When you do this mapping, you might want to make the lowest value map to a frequency of 1Hz rather than 0Hz. The arithmetic to work out the timer constants may object to "divide by zero".
Note: The analog chip has a max input of 5V and holds 1024bits so each volt is equal to 204.8bits.
That's really quite nonsensical - the ADC is a ten bit device, so can represent 1024 different counts, 0. . .1023 inclusive, so one volt is represented by 204.8 counts for a Vref of 5V.

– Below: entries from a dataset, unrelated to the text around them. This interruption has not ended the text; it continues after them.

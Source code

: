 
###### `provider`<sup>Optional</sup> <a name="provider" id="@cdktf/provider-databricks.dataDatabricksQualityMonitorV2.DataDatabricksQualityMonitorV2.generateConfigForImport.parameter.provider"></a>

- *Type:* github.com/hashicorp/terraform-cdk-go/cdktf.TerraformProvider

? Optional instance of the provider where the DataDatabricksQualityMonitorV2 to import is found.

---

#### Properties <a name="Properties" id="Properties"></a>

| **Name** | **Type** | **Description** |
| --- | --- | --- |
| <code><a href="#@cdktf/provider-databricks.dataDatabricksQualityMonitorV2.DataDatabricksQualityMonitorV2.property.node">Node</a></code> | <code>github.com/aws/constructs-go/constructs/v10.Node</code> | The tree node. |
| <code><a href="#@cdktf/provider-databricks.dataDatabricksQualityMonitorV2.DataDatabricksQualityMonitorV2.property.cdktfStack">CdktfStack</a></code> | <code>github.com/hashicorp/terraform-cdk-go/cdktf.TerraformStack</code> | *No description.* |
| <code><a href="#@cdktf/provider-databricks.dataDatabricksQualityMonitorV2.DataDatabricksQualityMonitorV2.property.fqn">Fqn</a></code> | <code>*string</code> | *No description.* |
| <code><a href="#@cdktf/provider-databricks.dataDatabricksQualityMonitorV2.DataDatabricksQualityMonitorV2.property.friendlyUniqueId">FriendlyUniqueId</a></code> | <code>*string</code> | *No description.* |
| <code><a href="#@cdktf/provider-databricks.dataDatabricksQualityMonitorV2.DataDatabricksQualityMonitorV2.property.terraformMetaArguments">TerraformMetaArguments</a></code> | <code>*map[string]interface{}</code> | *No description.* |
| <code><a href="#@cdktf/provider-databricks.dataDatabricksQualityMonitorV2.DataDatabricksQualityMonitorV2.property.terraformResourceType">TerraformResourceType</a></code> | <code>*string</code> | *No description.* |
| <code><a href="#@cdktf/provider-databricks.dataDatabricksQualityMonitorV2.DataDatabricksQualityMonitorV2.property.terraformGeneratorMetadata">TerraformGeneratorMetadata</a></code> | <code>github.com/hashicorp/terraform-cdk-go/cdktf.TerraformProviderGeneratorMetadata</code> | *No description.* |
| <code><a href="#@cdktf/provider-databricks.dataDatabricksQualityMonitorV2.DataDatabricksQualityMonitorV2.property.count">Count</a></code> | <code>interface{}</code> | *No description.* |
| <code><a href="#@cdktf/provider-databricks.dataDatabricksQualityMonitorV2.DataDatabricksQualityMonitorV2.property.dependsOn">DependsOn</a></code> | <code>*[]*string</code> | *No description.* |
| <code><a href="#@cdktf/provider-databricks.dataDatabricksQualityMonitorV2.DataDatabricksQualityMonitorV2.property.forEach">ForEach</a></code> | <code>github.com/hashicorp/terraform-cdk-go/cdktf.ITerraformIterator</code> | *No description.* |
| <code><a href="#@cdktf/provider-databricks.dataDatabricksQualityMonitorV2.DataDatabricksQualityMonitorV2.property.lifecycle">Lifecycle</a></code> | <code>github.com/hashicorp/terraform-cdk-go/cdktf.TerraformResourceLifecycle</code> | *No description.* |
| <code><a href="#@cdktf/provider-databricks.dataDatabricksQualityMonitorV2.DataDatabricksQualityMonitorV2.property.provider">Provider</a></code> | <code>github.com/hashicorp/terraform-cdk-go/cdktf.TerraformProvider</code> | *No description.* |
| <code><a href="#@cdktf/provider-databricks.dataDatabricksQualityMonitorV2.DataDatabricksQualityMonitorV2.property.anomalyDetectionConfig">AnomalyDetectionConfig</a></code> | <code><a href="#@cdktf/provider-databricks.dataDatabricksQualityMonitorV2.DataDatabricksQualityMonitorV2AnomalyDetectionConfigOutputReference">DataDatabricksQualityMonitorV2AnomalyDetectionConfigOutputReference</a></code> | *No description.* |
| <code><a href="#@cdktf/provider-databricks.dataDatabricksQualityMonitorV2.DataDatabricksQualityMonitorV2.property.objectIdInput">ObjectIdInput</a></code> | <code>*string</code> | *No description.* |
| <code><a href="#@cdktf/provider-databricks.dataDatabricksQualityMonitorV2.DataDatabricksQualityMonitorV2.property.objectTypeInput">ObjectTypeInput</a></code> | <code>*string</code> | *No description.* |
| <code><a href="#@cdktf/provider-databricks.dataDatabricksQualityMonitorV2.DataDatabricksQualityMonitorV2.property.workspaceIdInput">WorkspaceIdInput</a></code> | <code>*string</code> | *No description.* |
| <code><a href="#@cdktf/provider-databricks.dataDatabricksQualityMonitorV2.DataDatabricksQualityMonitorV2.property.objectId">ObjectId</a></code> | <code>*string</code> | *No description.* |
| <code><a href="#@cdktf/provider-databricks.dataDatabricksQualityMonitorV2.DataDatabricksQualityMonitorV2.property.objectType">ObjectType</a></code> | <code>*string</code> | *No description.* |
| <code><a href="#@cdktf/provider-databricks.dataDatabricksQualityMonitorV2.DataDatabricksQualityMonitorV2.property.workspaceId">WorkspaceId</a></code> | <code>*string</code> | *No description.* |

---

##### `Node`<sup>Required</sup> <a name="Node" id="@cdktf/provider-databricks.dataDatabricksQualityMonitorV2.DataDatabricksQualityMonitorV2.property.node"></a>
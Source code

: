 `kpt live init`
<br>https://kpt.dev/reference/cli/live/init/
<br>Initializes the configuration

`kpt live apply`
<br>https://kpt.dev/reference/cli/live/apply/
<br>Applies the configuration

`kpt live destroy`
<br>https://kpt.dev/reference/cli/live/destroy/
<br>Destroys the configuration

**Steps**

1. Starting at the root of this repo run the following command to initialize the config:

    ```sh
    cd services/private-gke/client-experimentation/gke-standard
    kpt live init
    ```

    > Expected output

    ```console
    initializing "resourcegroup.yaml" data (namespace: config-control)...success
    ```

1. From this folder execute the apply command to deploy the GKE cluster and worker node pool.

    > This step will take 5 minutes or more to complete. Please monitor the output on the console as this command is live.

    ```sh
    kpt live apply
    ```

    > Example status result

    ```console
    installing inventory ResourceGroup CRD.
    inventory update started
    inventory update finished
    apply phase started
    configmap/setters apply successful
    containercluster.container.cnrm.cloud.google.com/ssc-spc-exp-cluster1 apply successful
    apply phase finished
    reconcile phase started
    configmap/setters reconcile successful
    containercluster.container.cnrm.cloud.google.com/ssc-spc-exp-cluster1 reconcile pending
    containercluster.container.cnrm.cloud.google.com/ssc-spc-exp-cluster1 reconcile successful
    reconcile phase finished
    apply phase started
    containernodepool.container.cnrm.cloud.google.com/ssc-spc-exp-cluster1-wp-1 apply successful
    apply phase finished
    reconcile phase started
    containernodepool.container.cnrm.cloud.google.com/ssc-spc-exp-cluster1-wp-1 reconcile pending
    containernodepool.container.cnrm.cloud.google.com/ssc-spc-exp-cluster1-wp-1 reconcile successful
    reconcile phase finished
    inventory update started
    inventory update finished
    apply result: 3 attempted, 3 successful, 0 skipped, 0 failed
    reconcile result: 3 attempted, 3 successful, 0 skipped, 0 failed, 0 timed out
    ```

The output can only be a square wave from 0-5V, that's all the digital outputs can do.
And there are only digital outputs.
"analogWrite" is a misnomer, its a 0-5V PWM output, 490 Hz square wave with varying duty cycle.
750 Hz = period of 1333uS. Half that is 666uS.
You can easily write code that toggles an output every 666uS, or slower as the frequency drops. Use analogRead like you started, calculate the period needed, and feed that into "blink without delay" code (see the examples) to toggle an output.
Okay I got it for the most part (I think). Here is what I have so far (the other part of the code is for testing a switch, I think it's fine but hey, if you find something wrong with it feel free to let me know!):
// constants won't change. Used here to set pin numbers:
const int digitalOut = x; // the number of the digital pin used to output the frequency
const int analogInPin = A0; // the number of the analog pin recieving the voltage for the frequecy calculations
const int digitalOut2 = x; // the number of the digital pin used to
const int analogInPin2 = A1; // the number of the analog pin recieving the signal for the ignition switch
// Variables will change:
int frequency = 1; // Set the intial frequency to 1
long previousMillis = 0; // will store last time LED was updated
int sensorValue = 0;
// **DO I STILL NEED THIS?!?!?!?!?!**
// the follow variables is a long because the time, measured in miliseconds,
// will quickly become a bigger number than can be stored in an int.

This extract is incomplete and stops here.